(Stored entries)
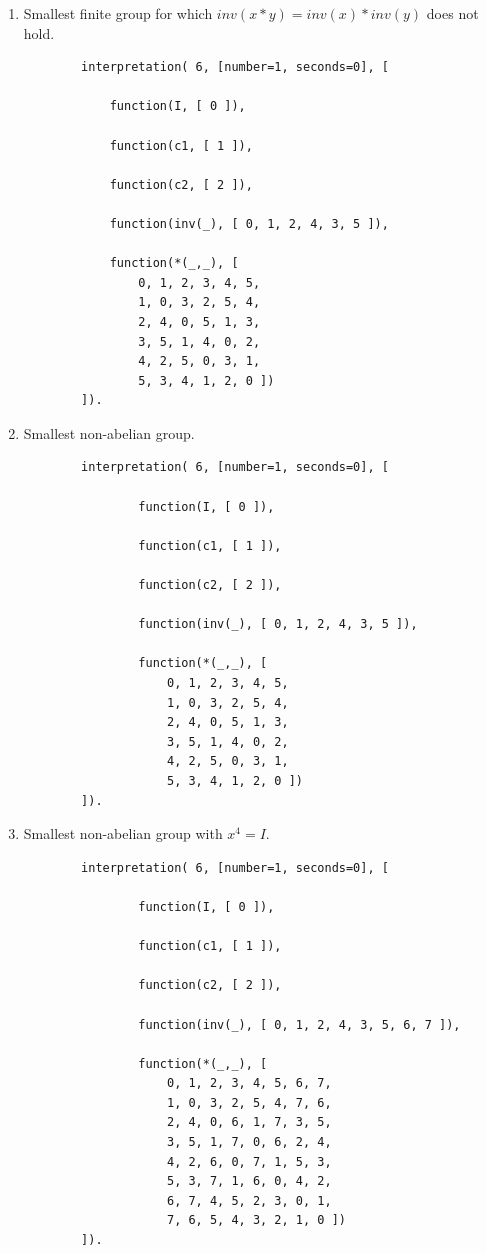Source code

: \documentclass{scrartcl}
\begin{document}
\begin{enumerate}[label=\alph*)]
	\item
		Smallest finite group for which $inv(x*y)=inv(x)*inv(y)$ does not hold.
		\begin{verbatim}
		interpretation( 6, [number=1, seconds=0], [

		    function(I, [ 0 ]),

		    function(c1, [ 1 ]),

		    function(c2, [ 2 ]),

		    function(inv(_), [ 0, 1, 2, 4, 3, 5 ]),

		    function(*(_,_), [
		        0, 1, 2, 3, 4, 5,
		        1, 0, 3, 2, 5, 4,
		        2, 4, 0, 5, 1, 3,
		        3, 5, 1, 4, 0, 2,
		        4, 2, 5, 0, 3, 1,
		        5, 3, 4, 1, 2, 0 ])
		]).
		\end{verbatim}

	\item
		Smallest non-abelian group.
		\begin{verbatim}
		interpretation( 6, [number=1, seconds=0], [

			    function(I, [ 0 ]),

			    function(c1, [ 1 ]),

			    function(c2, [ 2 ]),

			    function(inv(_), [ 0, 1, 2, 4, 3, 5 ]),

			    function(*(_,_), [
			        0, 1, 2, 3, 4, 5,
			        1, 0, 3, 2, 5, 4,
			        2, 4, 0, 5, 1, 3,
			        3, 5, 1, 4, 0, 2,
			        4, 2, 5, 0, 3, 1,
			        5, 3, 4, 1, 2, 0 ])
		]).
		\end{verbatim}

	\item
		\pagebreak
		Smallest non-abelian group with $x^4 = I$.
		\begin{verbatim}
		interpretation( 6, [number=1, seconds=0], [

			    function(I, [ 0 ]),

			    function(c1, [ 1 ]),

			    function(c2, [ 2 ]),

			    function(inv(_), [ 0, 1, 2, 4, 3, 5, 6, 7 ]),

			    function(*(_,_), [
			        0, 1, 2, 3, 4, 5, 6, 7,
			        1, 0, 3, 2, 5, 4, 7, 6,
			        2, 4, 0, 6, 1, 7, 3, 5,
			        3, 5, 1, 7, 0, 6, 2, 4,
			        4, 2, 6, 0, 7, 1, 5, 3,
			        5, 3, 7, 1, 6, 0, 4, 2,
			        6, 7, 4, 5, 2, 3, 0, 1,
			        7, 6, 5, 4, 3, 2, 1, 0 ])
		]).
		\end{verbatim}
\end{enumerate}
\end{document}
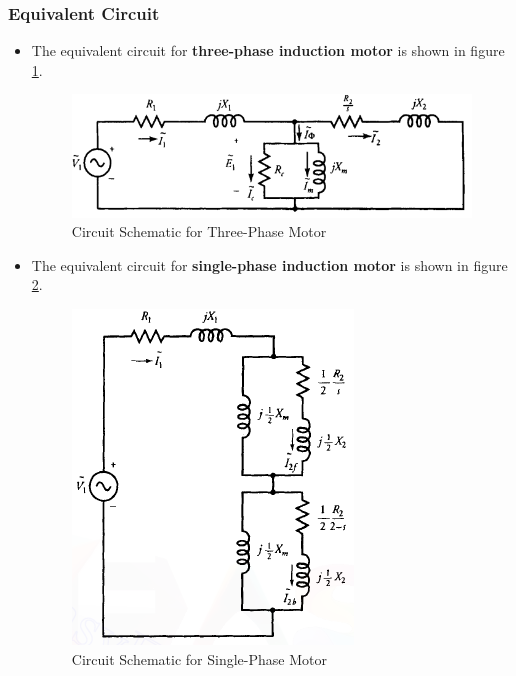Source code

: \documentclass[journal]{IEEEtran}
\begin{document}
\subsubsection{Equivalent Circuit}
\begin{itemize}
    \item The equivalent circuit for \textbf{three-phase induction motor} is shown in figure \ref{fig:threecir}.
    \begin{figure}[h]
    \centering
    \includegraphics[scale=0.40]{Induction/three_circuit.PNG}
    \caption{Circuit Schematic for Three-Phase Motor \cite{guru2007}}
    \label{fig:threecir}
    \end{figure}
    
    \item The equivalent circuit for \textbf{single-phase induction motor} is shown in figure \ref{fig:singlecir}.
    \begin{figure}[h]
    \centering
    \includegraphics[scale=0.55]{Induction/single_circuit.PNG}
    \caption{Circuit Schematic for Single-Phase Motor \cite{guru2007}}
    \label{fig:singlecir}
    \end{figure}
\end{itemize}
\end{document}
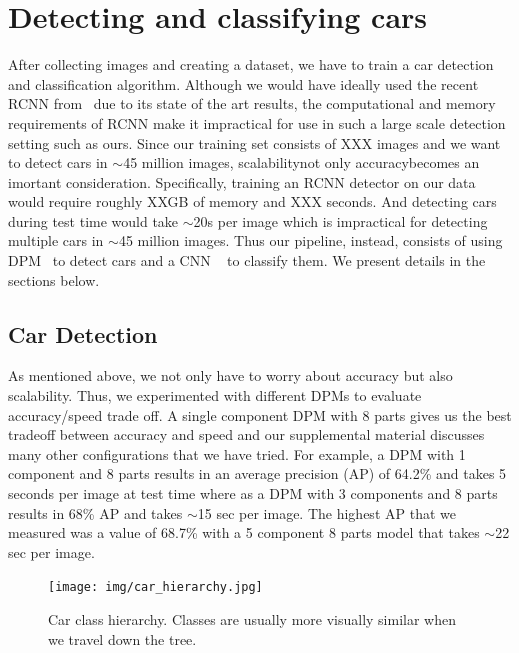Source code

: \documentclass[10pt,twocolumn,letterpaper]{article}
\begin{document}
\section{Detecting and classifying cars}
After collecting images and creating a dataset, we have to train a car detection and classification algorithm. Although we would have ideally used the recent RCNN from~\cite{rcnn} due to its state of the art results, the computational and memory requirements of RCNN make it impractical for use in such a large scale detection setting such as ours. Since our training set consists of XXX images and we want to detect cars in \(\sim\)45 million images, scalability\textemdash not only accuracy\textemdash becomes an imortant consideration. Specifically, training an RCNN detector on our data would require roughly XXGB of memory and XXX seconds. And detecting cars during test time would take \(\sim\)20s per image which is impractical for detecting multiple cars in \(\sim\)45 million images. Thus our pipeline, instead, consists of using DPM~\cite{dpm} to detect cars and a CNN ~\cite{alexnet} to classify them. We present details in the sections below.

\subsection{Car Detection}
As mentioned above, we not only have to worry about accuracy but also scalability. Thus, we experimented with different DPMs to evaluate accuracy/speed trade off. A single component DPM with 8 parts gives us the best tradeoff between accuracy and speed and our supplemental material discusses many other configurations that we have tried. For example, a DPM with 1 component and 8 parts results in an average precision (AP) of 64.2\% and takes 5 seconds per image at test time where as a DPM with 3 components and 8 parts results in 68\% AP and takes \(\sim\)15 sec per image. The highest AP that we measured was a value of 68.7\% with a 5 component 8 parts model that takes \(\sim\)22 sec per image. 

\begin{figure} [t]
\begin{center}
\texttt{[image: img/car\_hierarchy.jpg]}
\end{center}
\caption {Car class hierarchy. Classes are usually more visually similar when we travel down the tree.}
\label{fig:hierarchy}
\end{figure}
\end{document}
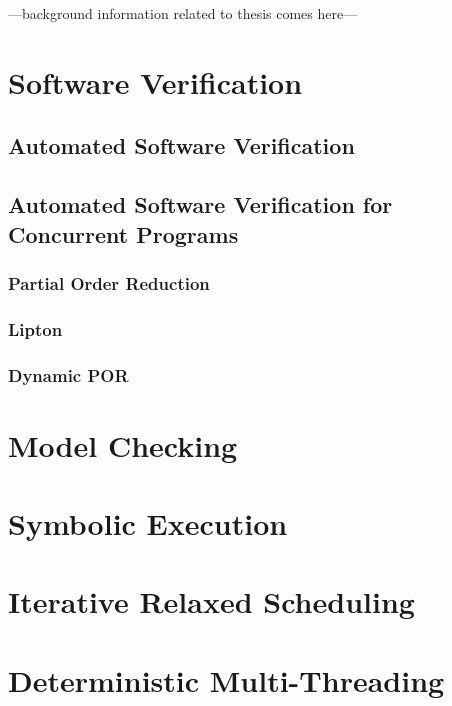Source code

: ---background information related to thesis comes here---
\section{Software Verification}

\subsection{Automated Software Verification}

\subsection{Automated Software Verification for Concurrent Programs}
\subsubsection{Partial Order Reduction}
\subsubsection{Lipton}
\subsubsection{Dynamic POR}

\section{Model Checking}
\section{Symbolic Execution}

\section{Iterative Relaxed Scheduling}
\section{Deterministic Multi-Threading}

__Description of the task__
Across all the records, find the lines containing the word "group" and reproduce each one.

__Finished exercise__
		Smallest finite group for which $inv(x*y)=inv(x)*inv(y)$ does not hold.
		Smallest non-abelian group.
		Smallest non-abelian group with $x^4 = I$.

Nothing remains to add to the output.